Apa sebenarnya dosa Adam itu? Secara sederhana, Adam berdosa karena memakan buah dari sebuah pohon, meskipun Allah telah melarang dia untuk memakannya. Pada waktu kita membandingkan dosa ini dengan hukuman berat yang ditimpakan karenanya, kita mungkin berpikir bahwa dosa yang satu ini dihukum dengan terlalu berat, jika melihat kejahatan seperti apa yang sudah dilakukan. Namun demikian, dosa yang satu ini mencakup seluruh rangkaian dosa lain. Marilah kita pertama-tama membahas dua dosa yang bersifat “umum.”
Pertama, dosa memakan buah terlarang merupakan pertanda kesombongan. Ini juga yang dikatakan Iblis kepada Adam. Dengan kesombongan ini, ia menggerakkan Adam untuk berbuat dosa. Adam ingin menjadi seperti Allah dan tidak mengakui adanya Allah lain di atas dirinya. Ini menandakan ciri-ciri manusia yang sudah jatuh ke dalam dosa: ia tidak mau mengakui suatu Allah yang lebih tinggi dari dirinya sendiri. Kesombongan sudah mendarah daging dalam diri kita.
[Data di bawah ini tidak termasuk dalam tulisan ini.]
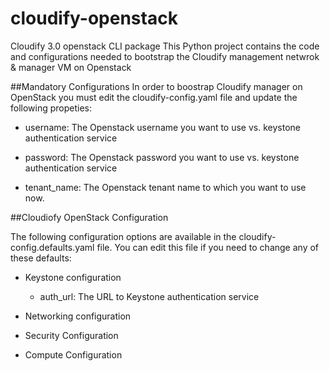 cloudify-openstack
==================

Cloudify 3.0 openstack CLI package
This Python project contains the code and configurations needed to bootstrap the Cloudify management netwrok &amp; manager VM on Openstack 

##Mandatory Configurations
In order to boostrap Cloudify manager on OpenStack you must edit the cloudify-config.yaml file and update the following propeties:

* username: The Openstack username you want to use vs. keystone authentication service

* password: The Openstack password you want to use vs. keystone authentication service

* tenant_name: The Openstack tenant name to which you want to use now.

##Cloudiofy OpenStack Configuration

The following configuration options are available in the cloudify-config.defaults.yaml file. You can edit this file if you need to change any of these defaults:

* Keystone configuration

  * auth_url: The URL to Keystone authentication service

* Networking configuration
* Security Configuration
* Compute Configuration




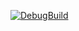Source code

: [![DebugBuild](https://github.com/kase-haruto/CG2/actions/workflows/DebugBuild.yml/badge.svg)](https://github.com/kase-haruto/CG2/actions/workflows/DebugBuild.yml)
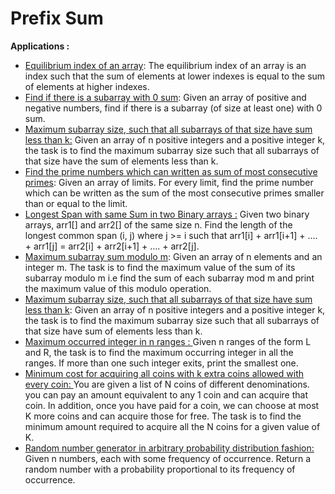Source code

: # Prefix Sum



**Applications :**&#x20;

* [Equilibrium index of an array](https://www.geeksforgeeks.org/equilibrium-index-of-an-array/): The equilibrium index of an array is an index such that the sum of elements at lower indexes is equal to the sum of elements at higher indexes.
* [Find if there is a subarray with 0 sum](https://www.geeksforgeeks.org/find-if-there-is-a-subarray-with-0-sum/): Given an array of positive and negative numbers, find if there is a subarray (of size at least one) with 0 sum.
* [Maximum subarray size, such that all subarrays of that size have sum less than k:](https://www.geeksforgeeks.org/maximum-subarray-size-subarrays-size-sum-less-k/) Given an array of n positive integers and a positive integer k, the task is to find the maximum subarray size such that all subarrays of that size have the sum of elements less than k.
* [Find the prime numbers which can written as sum of most consecutive primes](https://www.geeksforgeeks.org/find-prime-number-can-written-sum-consecutive-primes/): Given an array of limits. For every limit, find the prime number which can be written as the sum of the most consecutive primes smaller than or equal to the limit.
* [Longest Span with same Sum in two Binary arrays :](https://www.geeksforgeeks.org/longest-span-sum-two-binary-arrays/) Given two binary arrays, arr1\[] and arr2\[] of the same size n. Find the length of the longest common span (i, j) where j >= i such that arr1\[i] + arr1\[i+1] + …. + arr1\[j] = arr2\[i] + arr2\[i+1] + …. + arr2\[j].
* [Maximum subarray sum modulo m](https://www.geeksforgeeks.org/maximum-subarray-sum-modulo-m/): Given an array of n elements and an integer m. The task is to find the maximum value of the sum of its subarray modulo m i.e find the sum of each subarray mod m and print the maximum value of this modulo operation.
* [Maximum subarray size, such that all subarrays of that size have sum less than k](https://www.geeksforgeeks.org/maximum-subarray-size-subarrays-size-sum-less-k/): Given an array of n positive integers and a positive integer k, the task is to find the maximum subarray size such that all subarrays of that size have sum of elements less than k.
* [Maximum occurred integer in n ranges : ](https://www.geeksforgeeks.org/maximum-occurred-integer-n-ranges/)Given n ranges of the form L and R, the task is to find the maximum occurring integer in all the ranges. If more than one such integer exits, print the smallest one.
* [Minimum cost for acquiring all coins with k extra coins allowed with every coin: ](https://www.geeksforgeeks.org/minimum-cost-for-acquiring-all-coins-with-k-extra-coins-allowed-with-every-coin/)You are given a list of N coins of different denominations. you can pay an amount equivalent to any 1 coin and can acquire that coin. In addition, once you have paid for a coin, we can choose at most K more coins and can acquire those for free. The task is to find the minimum amount required to acquire all the N coins for a given value of K.
* [Random number generator in arbitrary probability distribution fashion: ](https://www.geeksforgeeks.org/random-number-generator-in-arbitrary-probability-distribution-fashion/)Given n numbers, each with some frequency of occurrence. Return a random number with a probability proportional to its frequency of occurrence.
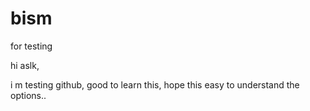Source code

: # bism
for testing

hi aslk,

i m testing github, good to learn this, hope this easy to understand the options..



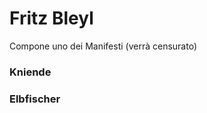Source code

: # Fritz Bleyl  
Compone uno dei Manifesti (verrà censurato)  
  
### Kniende  
  
### Elbfischer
Kedua, kita dapat memandang dosa ini sebagai dosa iri hati. Manusia iri kepada Allah karena Ia tahu apa yang baik dan apa yang jahat, dan manusia pun ingin mengetahui hal itu. Ini tidak hanya berlaku dalam hal mengetahui apa yang baik dan apa yang jahat tetapi juga dalam hal-hal lain yang diketahui Allah dan tidak diketahui manusia. Iri hati ini berhubungan sangat dekat dengan kesombongan. Sebagai akibatnya, setiap hari kita melakukan banyak dosa lain. Terlebih lagi, kesombongan adalah akar dari banyak kejahatan. Selanjutnya, dosa Adam dapat disebut sebagai pelanggaran terhadap Sepuluh Perintah, tanpa kecuali, yang telah diberikan oleh Allah di dalam hukum-Nya.